__Task requirements__
In the listing below, which lines contain the string "some"? Copy them all.

__Exercise material__

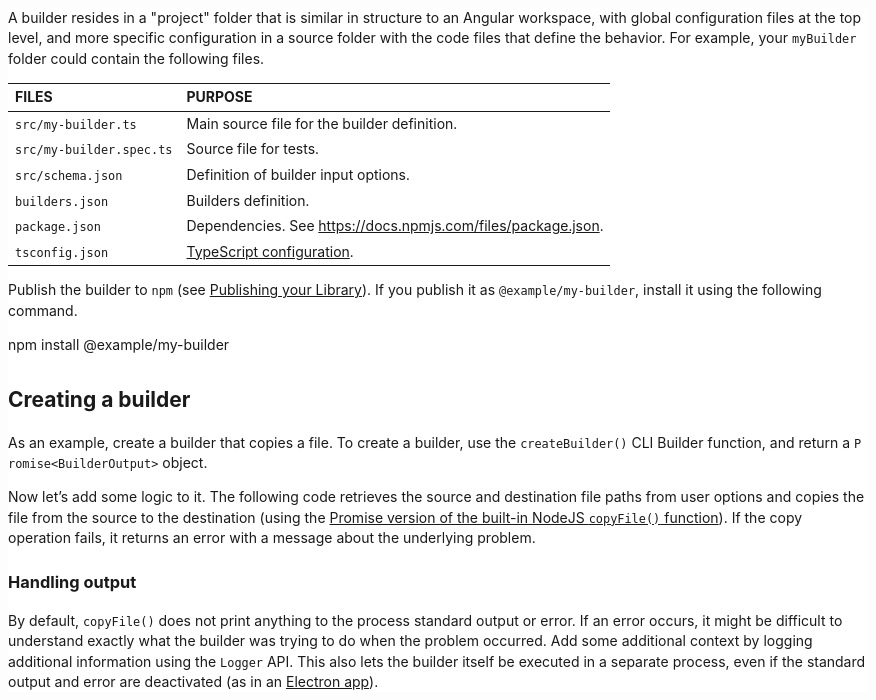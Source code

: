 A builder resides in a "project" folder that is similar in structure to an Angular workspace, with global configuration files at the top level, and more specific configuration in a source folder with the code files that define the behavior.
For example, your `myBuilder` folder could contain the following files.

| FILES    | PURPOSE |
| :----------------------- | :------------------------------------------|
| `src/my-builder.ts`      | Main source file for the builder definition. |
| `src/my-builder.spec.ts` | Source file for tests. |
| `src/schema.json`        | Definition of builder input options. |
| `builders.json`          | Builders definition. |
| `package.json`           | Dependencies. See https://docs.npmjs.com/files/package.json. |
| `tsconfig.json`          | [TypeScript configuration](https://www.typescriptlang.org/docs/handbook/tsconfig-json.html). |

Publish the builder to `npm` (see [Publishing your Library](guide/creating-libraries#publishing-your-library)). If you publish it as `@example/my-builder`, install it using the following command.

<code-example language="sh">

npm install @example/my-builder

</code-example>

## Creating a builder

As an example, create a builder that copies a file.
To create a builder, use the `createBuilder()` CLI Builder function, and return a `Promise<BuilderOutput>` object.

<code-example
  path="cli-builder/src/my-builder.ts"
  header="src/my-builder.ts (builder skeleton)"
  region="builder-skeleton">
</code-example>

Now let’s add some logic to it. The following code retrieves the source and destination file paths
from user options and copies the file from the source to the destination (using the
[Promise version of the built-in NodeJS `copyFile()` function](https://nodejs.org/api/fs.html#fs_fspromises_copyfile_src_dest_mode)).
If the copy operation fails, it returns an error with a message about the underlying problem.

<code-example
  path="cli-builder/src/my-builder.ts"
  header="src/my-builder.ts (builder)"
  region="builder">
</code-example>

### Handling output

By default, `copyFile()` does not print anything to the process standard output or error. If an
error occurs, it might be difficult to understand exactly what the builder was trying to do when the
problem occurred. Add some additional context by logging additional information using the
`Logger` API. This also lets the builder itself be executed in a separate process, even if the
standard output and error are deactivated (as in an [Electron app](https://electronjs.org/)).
* * *
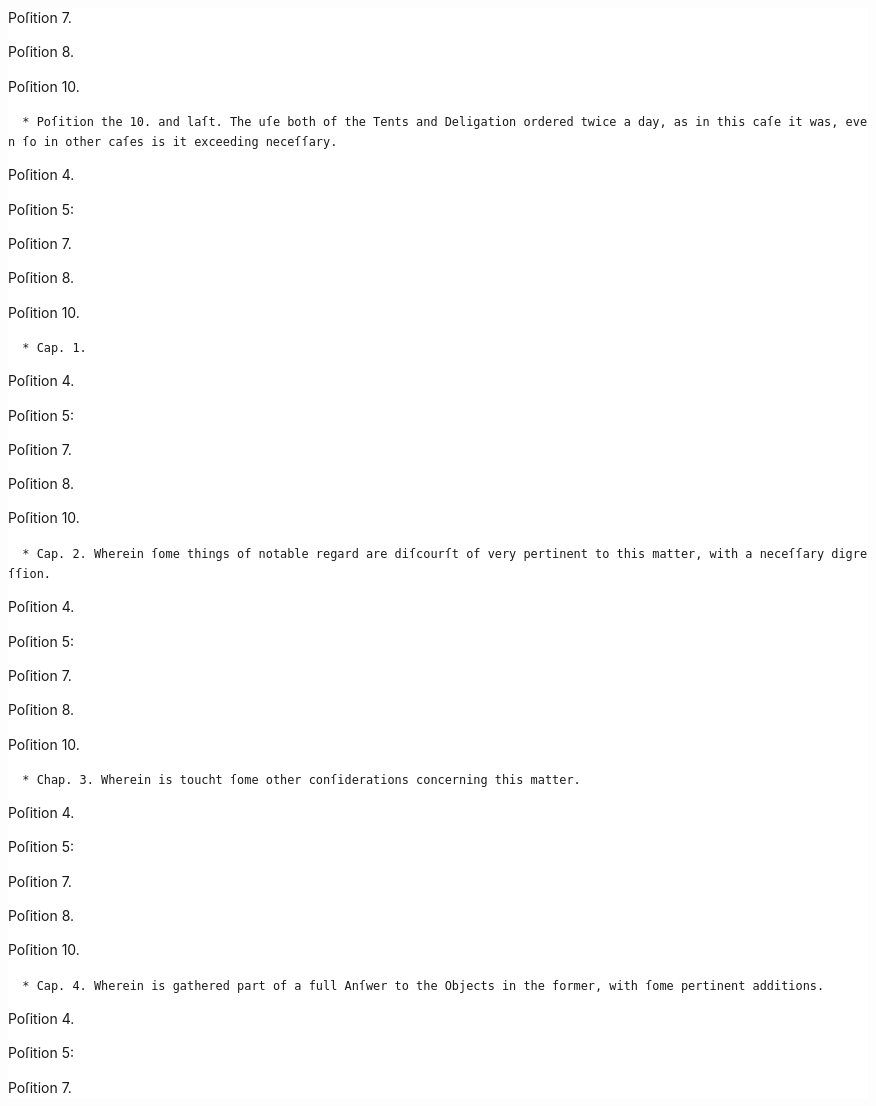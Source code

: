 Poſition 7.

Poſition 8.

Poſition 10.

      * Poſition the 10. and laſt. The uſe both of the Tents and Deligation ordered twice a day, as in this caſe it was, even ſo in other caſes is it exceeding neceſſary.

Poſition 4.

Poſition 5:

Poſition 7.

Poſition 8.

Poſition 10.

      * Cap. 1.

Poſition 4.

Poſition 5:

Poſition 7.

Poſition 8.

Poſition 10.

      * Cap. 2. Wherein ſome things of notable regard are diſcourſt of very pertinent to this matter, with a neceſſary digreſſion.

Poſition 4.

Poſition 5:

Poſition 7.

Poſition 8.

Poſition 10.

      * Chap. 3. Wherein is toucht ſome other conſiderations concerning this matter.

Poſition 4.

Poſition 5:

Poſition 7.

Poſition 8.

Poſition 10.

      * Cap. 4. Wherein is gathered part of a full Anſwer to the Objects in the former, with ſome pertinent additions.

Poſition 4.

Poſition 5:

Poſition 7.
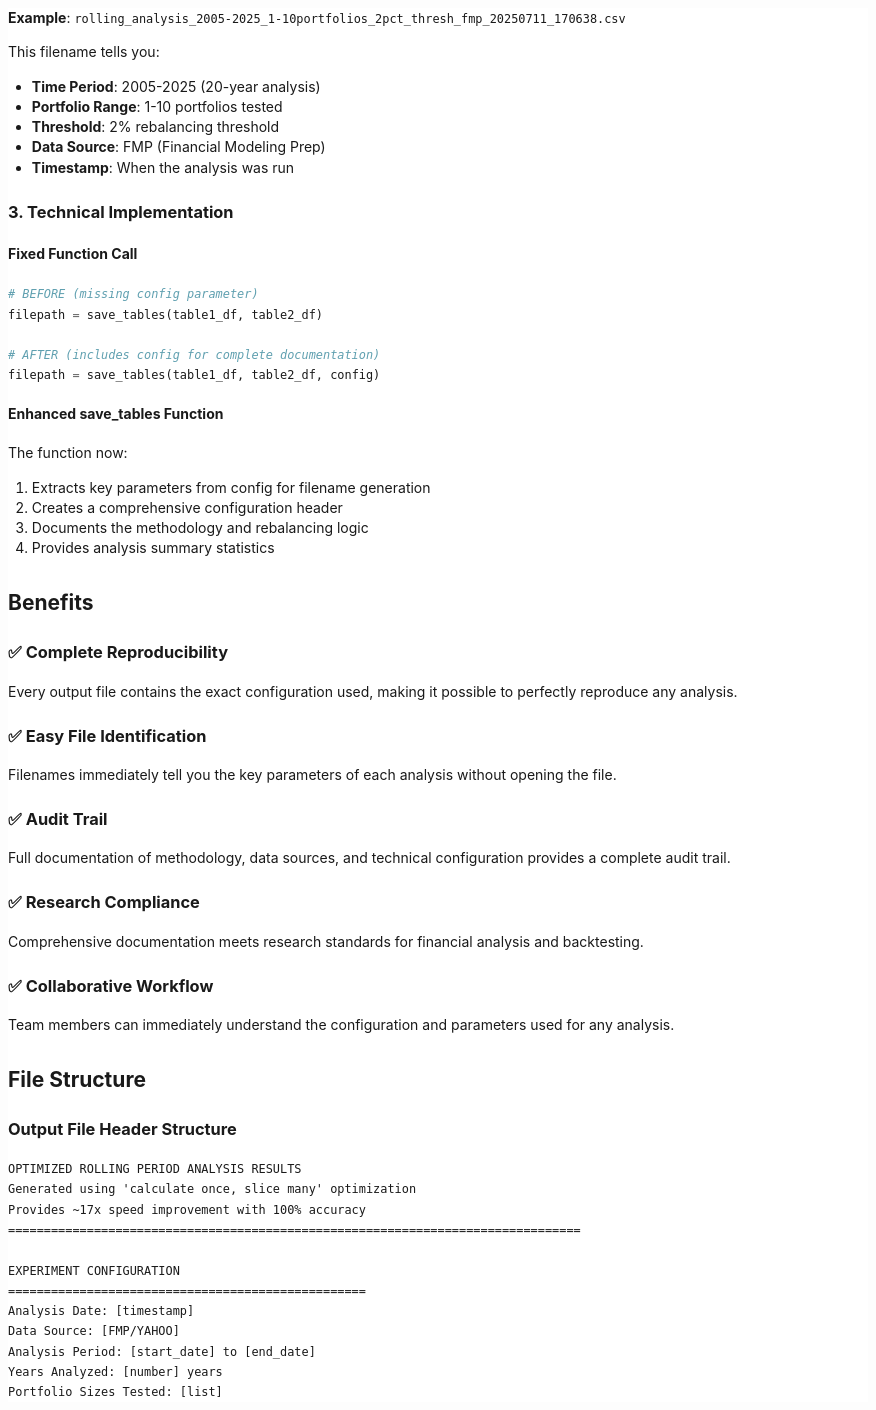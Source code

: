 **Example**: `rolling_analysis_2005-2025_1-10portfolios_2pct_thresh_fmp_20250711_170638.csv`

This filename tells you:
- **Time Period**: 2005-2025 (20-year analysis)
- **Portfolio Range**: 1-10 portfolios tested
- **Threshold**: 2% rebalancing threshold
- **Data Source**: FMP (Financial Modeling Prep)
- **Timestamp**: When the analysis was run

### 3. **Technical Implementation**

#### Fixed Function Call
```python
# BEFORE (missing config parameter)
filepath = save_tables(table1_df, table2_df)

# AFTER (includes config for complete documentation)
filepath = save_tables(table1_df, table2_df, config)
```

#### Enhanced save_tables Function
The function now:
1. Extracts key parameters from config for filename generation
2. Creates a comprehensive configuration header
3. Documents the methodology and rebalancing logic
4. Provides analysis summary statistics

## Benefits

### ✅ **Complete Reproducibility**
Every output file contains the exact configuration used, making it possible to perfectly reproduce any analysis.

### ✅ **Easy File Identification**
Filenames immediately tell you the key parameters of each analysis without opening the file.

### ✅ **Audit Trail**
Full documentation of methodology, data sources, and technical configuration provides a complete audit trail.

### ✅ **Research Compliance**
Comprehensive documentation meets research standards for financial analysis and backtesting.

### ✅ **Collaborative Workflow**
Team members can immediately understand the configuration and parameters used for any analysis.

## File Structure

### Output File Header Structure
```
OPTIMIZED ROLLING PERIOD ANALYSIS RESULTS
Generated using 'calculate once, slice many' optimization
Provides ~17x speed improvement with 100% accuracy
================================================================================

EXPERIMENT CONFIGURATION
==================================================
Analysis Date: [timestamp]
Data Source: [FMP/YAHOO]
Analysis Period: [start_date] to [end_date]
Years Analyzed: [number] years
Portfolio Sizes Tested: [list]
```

__Response area__
Now let’s add some logic to it. The following code retrieves the source and destination file paths
problem occurred. Add some additional context by logging additional information using the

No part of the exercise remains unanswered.